Information below:

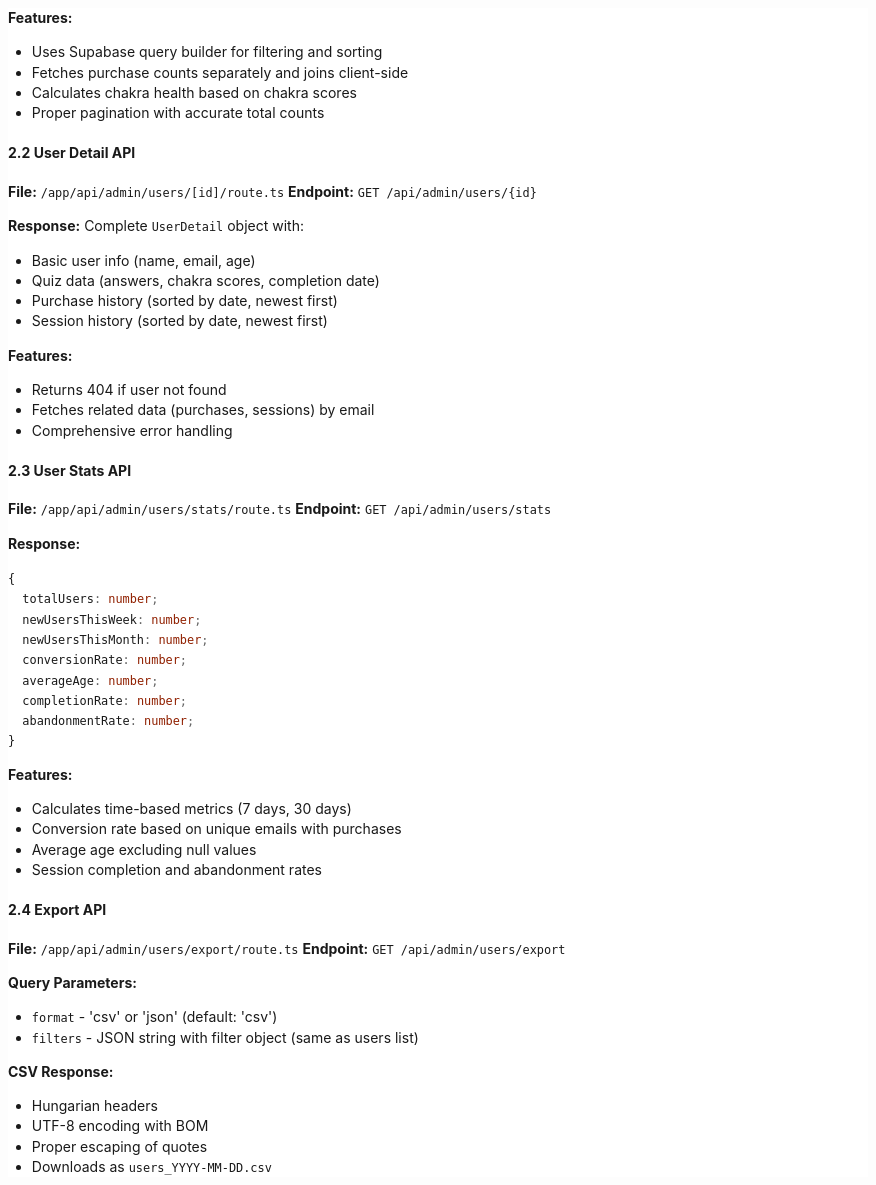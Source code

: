 **Features:**
- Uses Supabase query builder for filtering and sorting
- Fetches purchase counts separately and joins client-side
- Calculates chakra health based on chakra scores
- Proper pagination with accurate total counts

#### 2.2 User Detail API
**File:** `/app/api/admin/users/[id]/route.ts`
**Endpoint:** `GET /api/admin/users/{id}`

**Response:** Complete `UserDetail` object with:
- Basic user info (name, email, age)
- Quiz data (answers, chakra scores, completion date)
- Purchase history (sorted by date, newest first)
- Session history (sorted by date, newest first)

**Features:**
- Returns 404 if user not found
- Fetches related data (purchases, sessions) by email
- Comprehensive error handling

#### 2.3 User Stats API
**File:** `/app/api/admin/users/stats/route.ts`
**Endpoint:** `GET /api/admin/users/stats`

**Response:**
```typescript
{
  totalUsers: number;
  newUsersThisWeek: number;
  newUsersThisMonth: number;
  conversionRate: number;
  averageAge: number;
  completionRate: number;
  abandonmentRate: number;
}
```

**Features:**
- Calculates time-based metrics (7 days, 30 days)
- Conversion rate based on unique emails with purchases
- Average age excluding null values
- Session completion and abandonment rates

#### 2.4 Export API
**File:** `/app/api/admin/users/export/route.ts`
**Endpoint:** `GET /api/admin/users/export`

**Query Parameters:**
- `format` - 'csv' or 'json' (default: 'csv')
- `filters` - JSON string with filter object (same as users list)

**CSV Response:**
- Hungarian headers
- UTF-8 encoding with BOM
- Proper escaping of quotes
- Downloads as `users_YYYY-MM-DD.csv`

End of Information.

Exercise goal - Send back an exact copy of only the lines from the line with "- Uses Supabase" up to and including the line with "- Session history" in the data above.

Answer to this task -
- Uses Supabase query builder for filtering and sorting
- Fetches purchase counts separately and joins client-side
- Calculates chakra health based on chakra scores
- Proper pagination with accurate total counts

#### 2.2 User Detail API
**File:** `/app/api/admin/users/[id]/route.ts`
**Endpoint:** `GET /api/admin/users/{id}`

**Response:** Complete `UserDetail` object with:
- Basic user info (name, email, age)
- Quiz data (answers, chakra scores, completion date)
- Purchase history (sorted by date, newest first)
- Session history (sorted by date, newest first)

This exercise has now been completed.